• **ACTION ITEM**
Copy the result of filtering the entries below for lines that include the string "begin".

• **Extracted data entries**
+---+
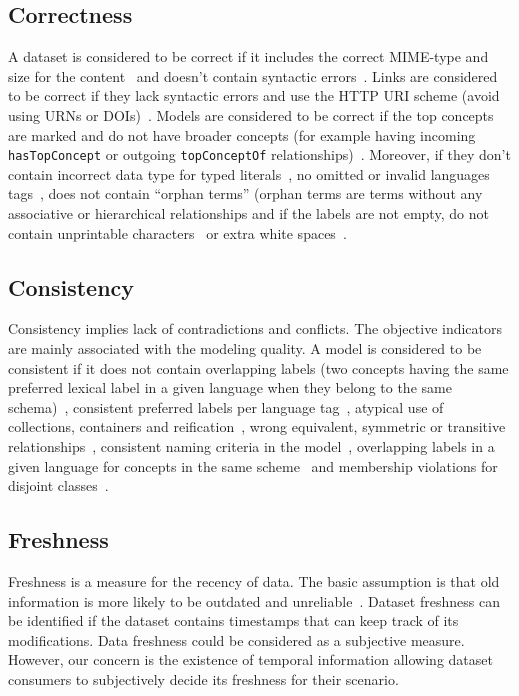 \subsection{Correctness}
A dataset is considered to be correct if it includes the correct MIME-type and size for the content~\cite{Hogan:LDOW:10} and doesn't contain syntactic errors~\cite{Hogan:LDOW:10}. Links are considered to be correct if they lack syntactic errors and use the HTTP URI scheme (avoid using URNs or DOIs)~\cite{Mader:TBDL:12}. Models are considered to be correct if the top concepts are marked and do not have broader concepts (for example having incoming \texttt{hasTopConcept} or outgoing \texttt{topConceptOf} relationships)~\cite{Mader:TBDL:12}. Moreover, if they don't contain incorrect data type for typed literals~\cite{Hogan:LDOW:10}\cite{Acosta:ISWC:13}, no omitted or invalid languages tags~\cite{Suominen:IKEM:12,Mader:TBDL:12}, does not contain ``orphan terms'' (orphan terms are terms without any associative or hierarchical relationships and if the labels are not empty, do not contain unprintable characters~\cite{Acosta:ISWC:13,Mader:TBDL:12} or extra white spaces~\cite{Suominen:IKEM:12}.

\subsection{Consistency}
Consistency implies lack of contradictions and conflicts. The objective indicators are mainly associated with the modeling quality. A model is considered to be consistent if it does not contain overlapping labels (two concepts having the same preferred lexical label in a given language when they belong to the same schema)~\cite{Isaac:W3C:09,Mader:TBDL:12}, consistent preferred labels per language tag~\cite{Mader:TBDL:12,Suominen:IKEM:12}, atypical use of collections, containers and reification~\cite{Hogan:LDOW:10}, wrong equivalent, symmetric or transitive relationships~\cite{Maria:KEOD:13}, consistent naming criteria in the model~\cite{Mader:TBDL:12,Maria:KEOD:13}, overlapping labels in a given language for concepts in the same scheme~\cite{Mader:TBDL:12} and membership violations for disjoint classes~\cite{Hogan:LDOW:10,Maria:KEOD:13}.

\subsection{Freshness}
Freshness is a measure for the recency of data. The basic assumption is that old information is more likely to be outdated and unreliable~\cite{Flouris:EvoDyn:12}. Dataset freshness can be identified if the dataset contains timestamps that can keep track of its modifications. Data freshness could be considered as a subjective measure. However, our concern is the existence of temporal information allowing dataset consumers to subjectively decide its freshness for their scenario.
+---+
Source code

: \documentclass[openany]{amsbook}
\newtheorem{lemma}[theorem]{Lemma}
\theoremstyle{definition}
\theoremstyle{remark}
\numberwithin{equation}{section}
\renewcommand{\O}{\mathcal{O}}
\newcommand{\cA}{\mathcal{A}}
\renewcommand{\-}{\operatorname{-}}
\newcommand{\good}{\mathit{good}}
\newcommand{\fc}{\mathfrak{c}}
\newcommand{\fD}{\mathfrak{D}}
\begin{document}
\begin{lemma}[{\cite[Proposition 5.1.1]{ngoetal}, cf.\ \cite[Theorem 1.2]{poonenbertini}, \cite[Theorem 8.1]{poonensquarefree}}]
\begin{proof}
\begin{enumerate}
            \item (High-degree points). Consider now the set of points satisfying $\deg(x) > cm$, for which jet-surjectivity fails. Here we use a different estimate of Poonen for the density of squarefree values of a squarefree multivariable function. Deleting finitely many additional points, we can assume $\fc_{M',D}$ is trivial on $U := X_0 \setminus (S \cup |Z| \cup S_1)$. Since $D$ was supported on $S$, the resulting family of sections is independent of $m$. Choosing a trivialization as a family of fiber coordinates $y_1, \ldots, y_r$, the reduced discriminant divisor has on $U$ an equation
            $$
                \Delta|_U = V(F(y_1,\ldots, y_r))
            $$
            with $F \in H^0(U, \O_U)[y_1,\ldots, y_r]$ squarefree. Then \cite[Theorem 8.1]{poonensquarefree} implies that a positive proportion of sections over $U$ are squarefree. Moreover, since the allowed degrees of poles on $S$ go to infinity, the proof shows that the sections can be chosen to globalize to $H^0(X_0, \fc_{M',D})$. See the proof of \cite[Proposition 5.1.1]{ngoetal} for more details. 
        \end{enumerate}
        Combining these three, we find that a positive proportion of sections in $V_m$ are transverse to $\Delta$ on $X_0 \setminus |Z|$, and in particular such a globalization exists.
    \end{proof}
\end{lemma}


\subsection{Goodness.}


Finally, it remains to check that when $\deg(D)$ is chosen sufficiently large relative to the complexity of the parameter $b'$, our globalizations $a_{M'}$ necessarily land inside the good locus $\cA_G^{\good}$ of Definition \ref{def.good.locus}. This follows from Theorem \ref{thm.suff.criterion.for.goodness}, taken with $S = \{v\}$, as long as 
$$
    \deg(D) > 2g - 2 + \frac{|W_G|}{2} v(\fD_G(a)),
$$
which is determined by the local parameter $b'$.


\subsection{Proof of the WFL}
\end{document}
+---+
• **EXERCISE RESULT**
\begin{document}
\begin{lemma}[{\cite[Proposition 5.1.1]{ngoetal}, cf.\ \cite[Theorem 1.2]{poonenbertini}, \cite[Theorem 8.1]{poonensquarefree}}]
\begin{proof}
\begin{enumerate}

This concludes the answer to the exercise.